For the first part, we have been given the volume of the solution and its molarity (concentration). Molarity is defined as moles of solute per liter of solution. We can use the formula: moles = Molarity × Volume (in liters). First, we need to convert the volume from milliliters (mL) to liters (L) by dividing by 1000. \( V_{L} = \frac{255}{1000} \mathrm{L} = 0.255 \mathrm{L} \) Now, we can calculate the moles of solute: \( \mathrm{moles} = \left(1.50 \frac{\mathrm{moles}}{\mathrm{L}}\right)(0.255 \mathrm{L}) = 0.3825 \mathrm{moles} \) So, in solution (a), there are 0.3825 moles of HNO₃ present.

In the second part, we are given the mass of the solution and its molality (concentration). Molality is defined as moles of solute per kilogram of solvent. We can use the formula: moles = Molality × Mass of solvent (in kg). First, we need to convert the mass from milligrams (mg) to kilograms (kg) by multiplying by 0.001. \( m_{\mathrm{kg}} = 50.0\cdot 0.001 \mathrm{kg} = 0.05 \mathrm{kg} \) Now, we can calculate the moles of solute: \( \mathrm{moles} = \left(1.50 \frac{\mathrm{moles}}{\mathrm{kg}}\right)(0.05 \mathrm{kg}) = 0.075 \mathrm{moles} \) So, in solution (b), there are 0.075 moles of NaCl present.
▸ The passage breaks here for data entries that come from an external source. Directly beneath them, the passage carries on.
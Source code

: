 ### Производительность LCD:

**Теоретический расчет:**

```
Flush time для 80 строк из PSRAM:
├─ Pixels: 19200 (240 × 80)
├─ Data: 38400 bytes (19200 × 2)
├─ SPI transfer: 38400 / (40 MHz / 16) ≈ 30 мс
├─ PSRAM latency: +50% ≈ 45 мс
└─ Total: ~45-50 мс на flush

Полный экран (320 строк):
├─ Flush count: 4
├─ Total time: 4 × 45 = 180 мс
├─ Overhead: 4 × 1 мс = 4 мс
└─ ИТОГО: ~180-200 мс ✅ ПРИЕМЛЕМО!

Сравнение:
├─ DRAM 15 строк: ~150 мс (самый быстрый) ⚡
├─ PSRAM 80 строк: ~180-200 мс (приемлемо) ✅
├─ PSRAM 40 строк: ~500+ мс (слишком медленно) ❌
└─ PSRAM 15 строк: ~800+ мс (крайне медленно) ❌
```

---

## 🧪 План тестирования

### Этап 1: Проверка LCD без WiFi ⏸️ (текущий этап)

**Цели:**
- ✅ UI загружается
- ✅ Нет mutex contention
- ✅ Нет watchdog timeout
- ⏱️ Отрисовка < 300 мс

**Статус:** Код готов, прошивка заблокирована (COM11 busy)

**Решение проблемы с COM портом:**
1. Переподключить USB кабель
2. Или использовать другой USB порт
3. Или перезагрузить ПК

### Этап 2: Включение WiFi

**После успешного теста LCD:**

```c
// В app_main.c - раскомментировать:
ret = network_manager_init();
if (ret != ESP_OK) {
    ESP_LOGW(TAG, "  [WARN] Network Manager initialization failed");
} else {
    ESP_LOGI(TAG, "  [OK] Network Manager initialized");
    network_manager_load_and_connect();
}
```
For the third part, we are given the mass of the solution and the mass percent of sucrose present. Mass percent (%) is defined as the mass of solute divided by the mass of the solution, multiplied by 100. First, we need to find the mass of the solute. We can use the formula: Mass of solute = (Mass percent × Mass of solution) / 100 Mass of sucrose = (1.50% × 75.0 g) / 100 = 1.125 g To calculate the moles of sucrose present, we need to convert the mass of sucrose to moles using the molar mass of sucrose, which is: \( \mathrm{M_{Sucrose}} = 12(\mathrm{C}) + 22(\mathrm{H}) + 11(\mathrm{O}) \) \( \mathrm{M_{Sucrose}} = (12\times 12.01)+(22\times 1.01)+(11\times 16) \mathrm{g~mol}^{-1} = 342.3 \mathrm{g~mol}^{-1} \) Using the mass of sucrose and its molar mass, we can calculate the moles of sucrose: \( \mathrm{Moles} = \frac{\mathrm{Mass}}{\mathrm{Molar~mass}} \) \( \mathrm{Moles} = \frac{1.125\,\mathrm{g}}{342.3\,\mathrm{g~mol^{-1}}} = 0.00329~\mathrm{moles} \) So, in solution (c), there are 0.00329 moles of sucrose present.